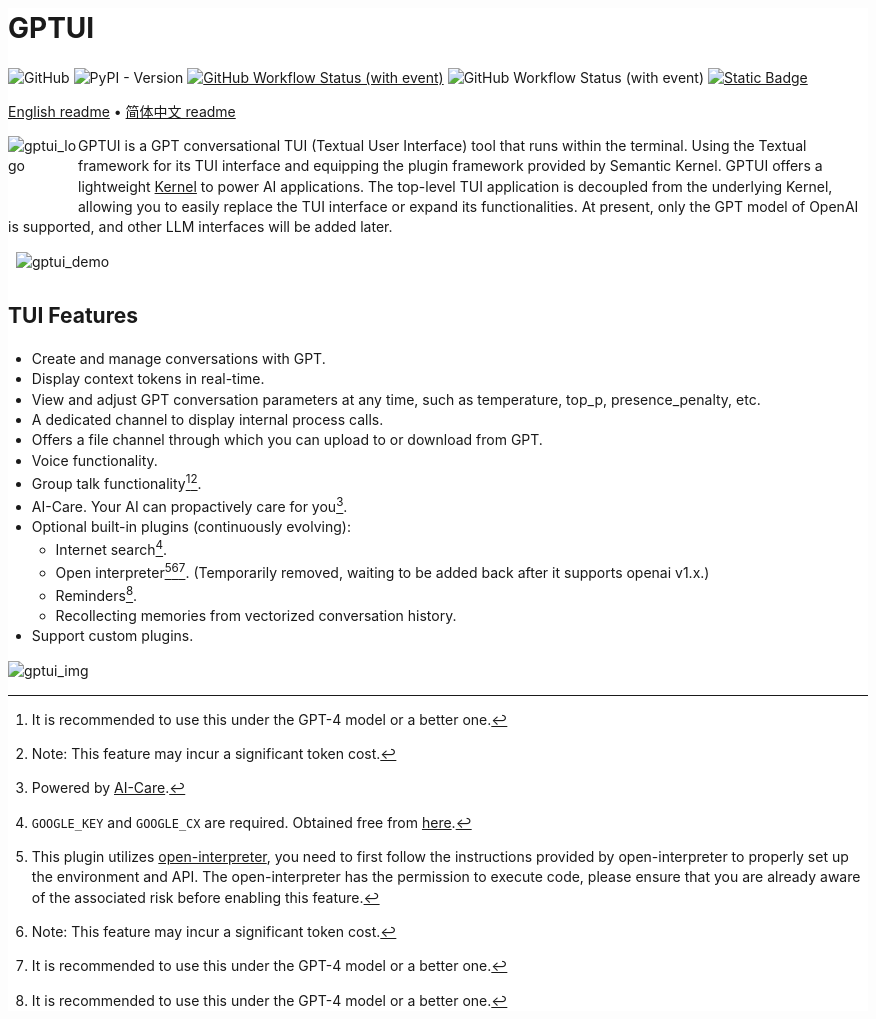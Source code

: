 # GPTUI
![GitHub](https://img.shields.io/github/license/happyapplehorse/gptui)
![PyPI - Version](https://img.shields.io/pypi/v/gptui)
[![GitHub Workflow Status (with event)](https://img.shields.io/github/actions/workflow/status/happyapplehorse/gptui/static.yml?label=docs)](https://happyapplehorse.github.io/gptui/)
![GitHub Workflow Status (with event)](https://img.shields.io/github/actions/workflow/status/happyapplehorse/gptui/python-publish.yml?label=build)
[![Static Badge](https://img.shields.io/badge/bilibili-twototoo222-pink)](https://space.bilibili.com/80170263)

[English readme](README.md) • [简体中文 readme](README.zh.md)

<img src="https://github.com/happyapplehorse/happyapplehorse-assets/blob/main/imgs/gptui_logo.png" alt="gptui_logo" align="left" width="70px" height="70px"/>
GPTUI is a GPT conversational TUI (Textual User Interface) tool that runs within the terminal.
Using the Textual framework for its TUI interface and equipping the plugin framework provided by Semantic Kernel.
GPTUI offers a lightweight <a href="#gptui_kernel">Kernel</a> to power AI applications.
The top-level TUI application is decoupled from the underlying Kernel, allowing you to easily replace the TUI interface or expand its functionalities.
At present, only the GPT model of OpenAI is supported, and other LLM interfaces will be added later.

&nbsp;
![gptui_demo](https://github.com/happyapplehorse/happyapplehorse-assets/blob/main/imgs/gptui_demo.gif)

## TUI Features
- Create and manage conversations with GPT.
- Display context tokens in real-time.
- View and adjust GPT conversation parameters at any time, such as temperature, top_p, presence_penalty, etc.
- A dedicated channel to display internal process calls.
- Offers a file channel through which you can upload to or download from GPT.
- Voice functionality.
- Group talk functionality[^recommend_better_model][^token_cost].
- AI-Care. Your AI can propactively care for you[^ai_care].
- Optional built-in plugins (continuously evolving):
  - Internet search[^google_key].
  - Open interpreter[^open_interpreter][^token_cost][^recommend_better_model]. (Temporarily removed, waiting to be added back after it supports openai v1.x.)
  - Reminders[^recommend_better_model].
  - Recollecting memories from vectorized conversation history.
- Support custom plugins.

![gptui_img](https://github.com/happyapplehorse/happyapplehorse-assets/blob/main/imgs/gptui_img.jpg)

[^open_interpreter]: This plugin utilizes [open-interpreter](https://github.com/KillianLucas/open-interpreter), you need to
first follow the instructions provided by open-interpreter to properly set up the environment and API.
The open-interpreter has the permission to execute code, please ensure that you are already aware of the associated risk before
enabling this feature.
[^recommend_better_model]: It is recommended to use this under the GPT-4 model or a better one.
[^token_cost]: Note: This feature may incur a significant token cost.
[^ai_care]: Powered by [AI-Care](https://github.com/happyapplehorse/ai-care).
[^google_key]: `GOOGLE_KEY` and `GOOGLE_CX` are required. Obtained free from [here](https://developers.google.com/custom-search/v1/introduction).


[^compatibility]: I haven't tested it on the Windows platform yet, and some functionalities like code copying,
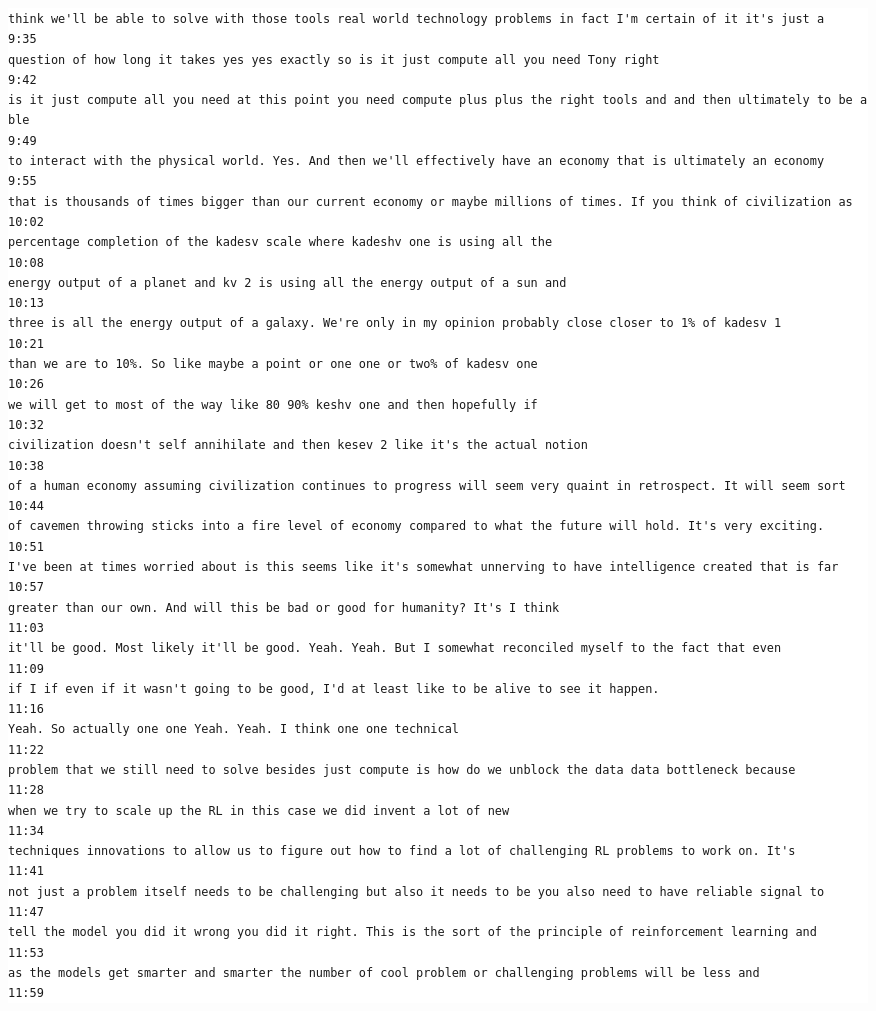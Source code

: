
 ```
think we'll be able to solve with those tools real world technology problems in fact I'm certain of it it's just a
9:35
question of how long it takes yes yes exactly so is it just compute all you need Tony right
9:42
is it just compute all you need at this point you need compute plus plus the right tools and and then ultimately to be able
9:49
to interact with the physical world. Yes. And then we'll effectively have an economy that is ultimately an economy
9:55
that is thousands of times bigger than our current economy or maybe millions of times. If you think of civilization as
10:02
percentage completion of the kadesv scale where kadeshv one is using all the
10:08
energy output of a planet and kv 2 is using all the energy output of a sun and
10:13
three is all the energy output of a galaxy. We're only in my opinion probably close closer to 1% of kadesv 1
10:21
than we are to 10%. So like maybe a point or one one or two% of kadesv one
10:26
we will get to most of the way like 80 90% keshv one and then hopefully if
10:32
civilization doesn't self annihilate and then kesev 2 like it's the actual notion
10:38
of a human economy assuming civilization continues to progress will seem very quaint in retrospect. It will seem sort
10:44
of cavemen throwing sticks into a fire level of economy compared to what the future will hold. It's very exciting.
10:51
I've been at times worried about is this seems like it's somewhat unnerving to have intelligence created that is far
10:57
greater than our own. And will this be bad or good for humanity? It's I think
11:03
it'll be good. Most likely it'll be good. Yeah. Yeah. But I somewhat reconciled myself to the fact that even
11:09
if I if even if it wasn't going to be good, I'd at least like to be alive to see it happen.
11:16
Yeah. So actually one one Yeah. Yeah. I think one one technical
11:22
problem that we still need to solve besides just compute is how do we unblock the data data bottleneck because
11:28
when we try to scale up the RL in this case we did invent a lot of new
11:34
techniques innovations to allow us to figure out how to find a lot of challenging RL problems to work on. It's
11:41
not just a problem itself needs to be challenging but also it needs to be you also need to have reliable signal to
11:47
tell the model you did it wrong you did it right. This is the sort of the principle of reinforcement learning and
11:53
as the models get smarter and smarter the number of cool problem or challenging problems will be less and
11:59
```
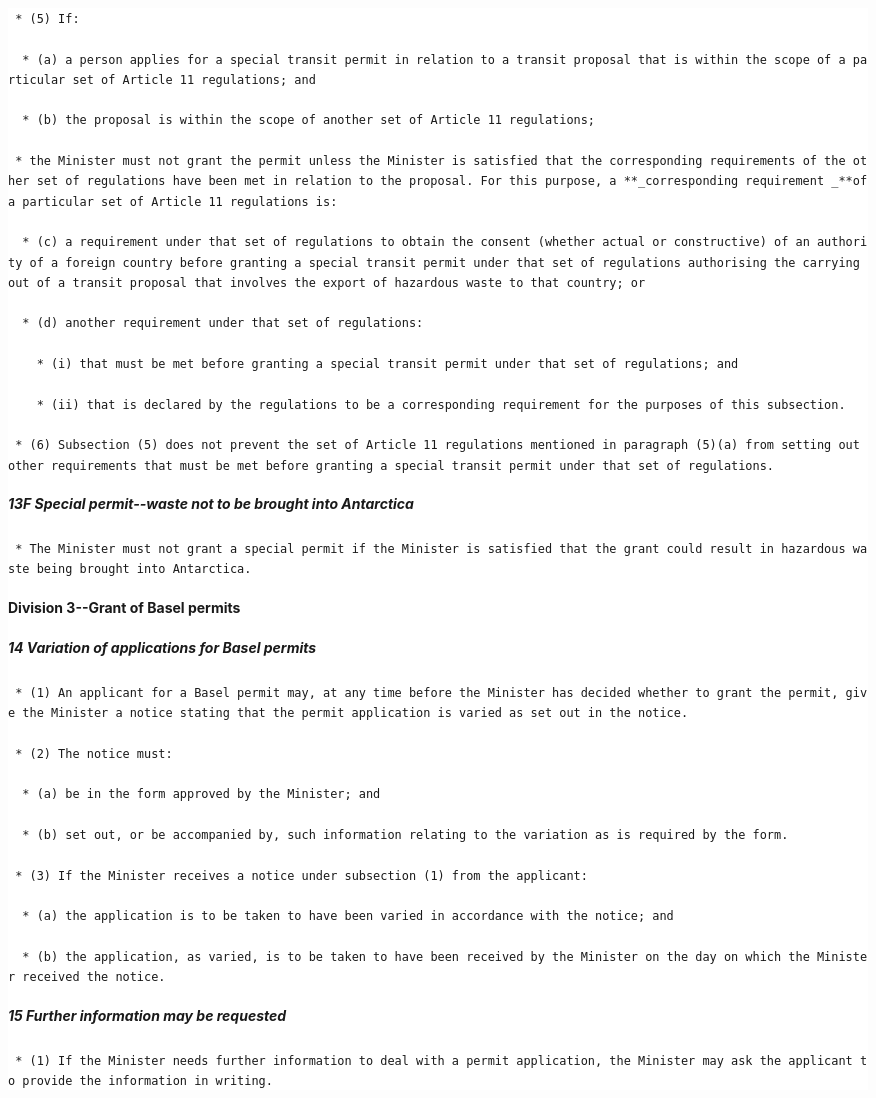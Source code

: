      * (5) If:

      * (a) a person applies for a special transit permit in relation to a transit proposal that is within the scope of a particular set of Article 11 regulations; and

      * (b) the proposal is within the scope of another set of Article 11 regulations;

     * the Minister must not grant the permit unless the Minister is satisfied that the corresponding requirements of the other set of regulations have been met in relation to the proposal. For this purpose, a **_corresponding requirement _**of a particular set of Article 11 regulations is:

      * (c) a requirement under that set of regulations to obtain the consent (whether actual or constructive) of an authority of a foreign country before granting a special transit permit under that set of regulations authorising the carrying out of a transit proposal that involves the export of hazardous waste to that country; or

      * (d) another requirement under that set of regulations:

        * (i) that must be met before granting a special transit permit under that set of regulations; and

        * (ii) that is declared by the regulations to be a corresponding requirement for the purposes of this subsection.

     * (6) Subsection (5) does not prevent the set of Article 11 regulations mentioned in paragraph (5)(a) from setting out other requirements that must be met before granting a special transit permit under that set of regulations.

##### 13F  Special permit--waste not to be brought into Antarctica

     * The Minister must not grant a special permit if the Minister is satisfied that the grant could result in hazardous waste being brought into Antarctica.

#### Division 3--Grant of Basel permits

##### 14  Variation of applications for Basel permits

     * (1) An applicant for a Basel permit may, at any time before the Minister has decided whether to grant the permit, give the Minister a notice stating that the permit application is varied as set out in the notice.

     * (2) The notice must:

      * (a) be in the form approved by the Minister; and

      * (b) set out, or be accompanied by, such information relating to the variation as is required by the form.

     * (3) If the Minister receives a notice under subsection (1) from the applicant:

      * (a) the application is to be taken to have been varied in accordance with the notice; and

      * (b) the application, as varied, is to be taken to have been received by the Minister on the day on which the Minister received the notice.

##### 15  Further information may be requested

     * (1) If the Minister needs further information to deal with a permit application, the Minister may ask the applicant to provide the information in writing.
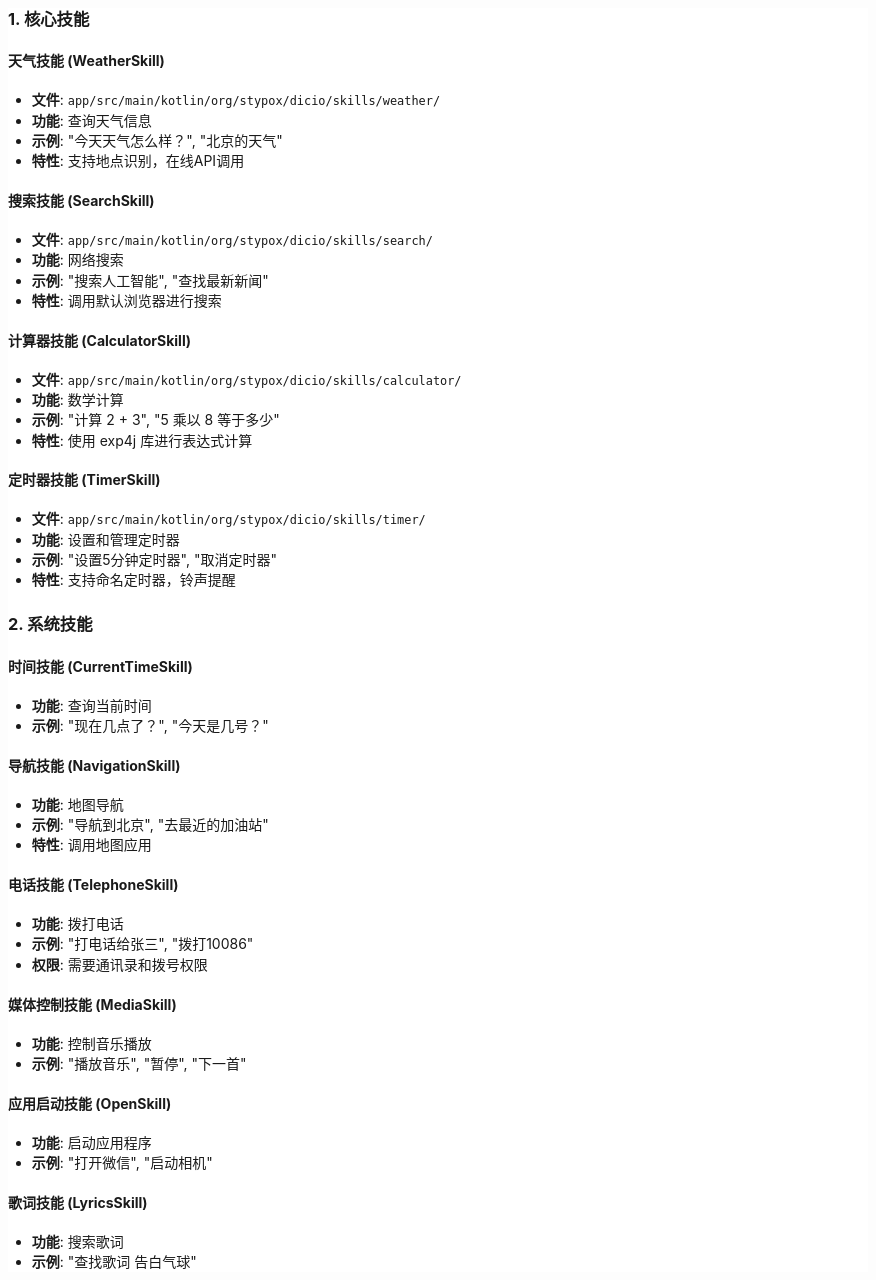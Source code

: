 ### 1. 核心技能

#### 天气技能 (WeatherSkill)
- **文件**: `app/src/main/kotlin/org/stypox/dicio/skills/weather/`
- **功能**: 查询天气信息
- **示例**: "今天天气怎么样？", "北京的天气"
- **特性**: 支持地点识别，在线API调用

#### 搜索技能 (SearchSkill)
- **文件**: `app/src/main/kotlin/org/stypox/dicio/skills/search/`
- **功能**: 网络搜索
- **示例**: "搜索人工智能", "查找最新新闻"
- **特性**: 调用默认浏览器进行搜索

#### 计算器技能 (CalculatorSkill)
- **文件**: `app/src/main/kotlin/org/stypox/dicio/skills/calculator/`
- **功能**: 数学计算
- **示例**: "计算 2 + 3", "5 乘以 8 等于多少"
- **特性**: 使用 exp4j 库进行表达式计算

#### 定时器技能 (TimerSkill)
- **文件**: `app/src/main/kotlin/org/stypox/dicio/skills/timer/`
- **功能**: 设置和管理定时器
- **示例**: "设置5分钟定时器", "取消定时器"
- **特性**: 支持命名定时器，铃声提醒

### 2. 系统技能

#### 时间技能 (CurrentTimeSkill)
- **功能**: 查询当前时间
- **示例**: "现在几点了？", "今天是几号？"

#### 导航技能 (NavigationSkill)
- **功能**: 地图导航
- **示例**: "导航到北京", "去最近的加油站"
- **特性**: 调用地图应用

#### 电话技能 (TelephoneSkill)
- **功能**: 拨打电话
- **示例**: "打电话给张三", "拨打10086"
- **权限**: 需要通讯录和拨号权限

#### 媒体控制技能 (MediaSkill)
- **功能**: 控制音乐播放
- **示例**: "播放音乐", "暂停", "下一首"

#### 应用启动技能 (OpenSkill)
- **功能**: 启动应用程序
- **示例**: "打开微信", "启动相机"

#### 歌词技能 (LyricsSkill)
- **功能**: 搜索歌词
- **示例**: "查找歌词 告白气球"
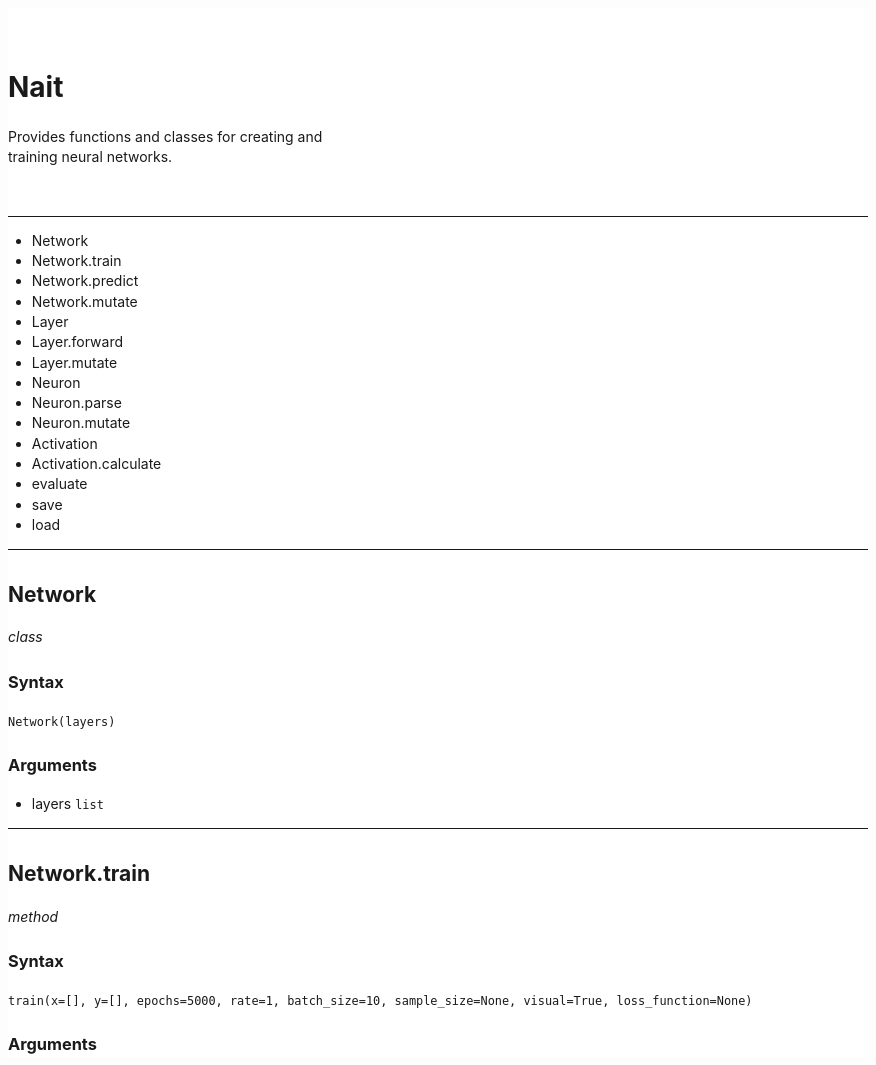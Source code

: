 <br>

# Nait

Provides functions and classes for creating and<br>
training neural networks.

<br>

---

* Network
* Network.train
* Network.predict
* Network.mutate
* Layer
* Layer.forward
* Layer.mutate
* Neuron
* Neuron.parse
* Neuron.mutate
* Activation
* Activation.calculate
* evaluate
* save
* load

---

## Network
*class*

### Syntax

`Network(layers)` 

### Arguments

* layers `list`

---

## Network.train
*method*

### Syntax

`train(x=[], y=[], epochs=5000, rate=1, batch_size=10, sample_size=None, visual=True, loss_function=None)` 

### Arguments
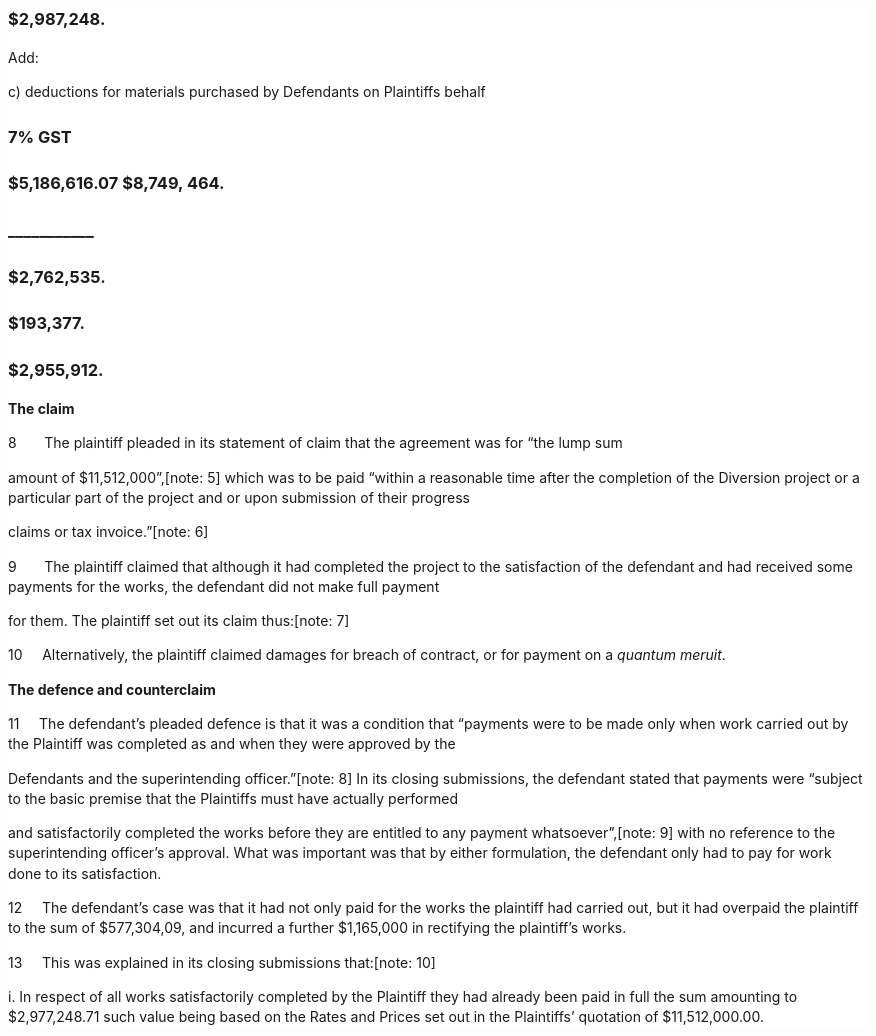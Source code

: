 ### $2,987,248. 

 Add: 

 c) deductions for materials purchased by Defendants on Plaintiffs behalf 

### 7% GST 

### $5,186,616.07 $8,749, 464. 

### ___________ 

### $2,762,535. 

### $193,377. 

### $2,955,912. 

**The claim** 

8       The plaintiff pleaded in its statement of claim that the agreement was for “the lump sum 

amount of $11,512,000”,[note: 5] which was to be paid “within a reasonable time after the completion of the Diversion project or a particular part of the project and or upon submission of their progress 

claims or tax invoice.”[note: 6] 

9       The plaintiff claimed that although it had completed the project to the satisfaction of the defendant and had received some payments for the works, the defendant did not make full payment 

for them. The plaintiff set out its claim thus:[note: 7] 

10     Alternatively, the plaintiff claimed damages for breach of contract, or for payment on a _quantum meruit_. 

**The defence and counterclaim** 

11     The defendant’s pleaded defence is that it was a condition that “payments were to be made only when work carried out by the Plaintiff was completed as and when they were approved by the 

Defendants and the superintending officer.”[note: 8] In its closing submissions, the defendant stated that payments were “subject to the basic premise that the Plaintiffs must have actually performed 

and satisfactorily completed the works before they are entitled to any payment whatsoever”,[note: 9] with no reference to the superintending officer’s approval. What was important was that by either formulation, the defendant only had to pay for work done to its satisfaction. 

12     The defendant’s case was that it had not only paid for the works the plaintiff had carried out, but it had overpaid the plaintiff to the sum of $577,304,09, and incurred a further $1,165,000 in rectifying the plaintiff’s works. 

13     This was explained in its closing submissions that:[note: 10] 


 i. In respect of all works satisfactorily completed by the Plaintiff they had already been paid in full the sum amounting to $2,977,248.71 such value being based on the Rates and Prices set out in the Plaintiffs’ quotation of $11,512,000.00.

*Task objective*. Return only the number of lines in the entries that contain the string "completion".

*Task solution*. 2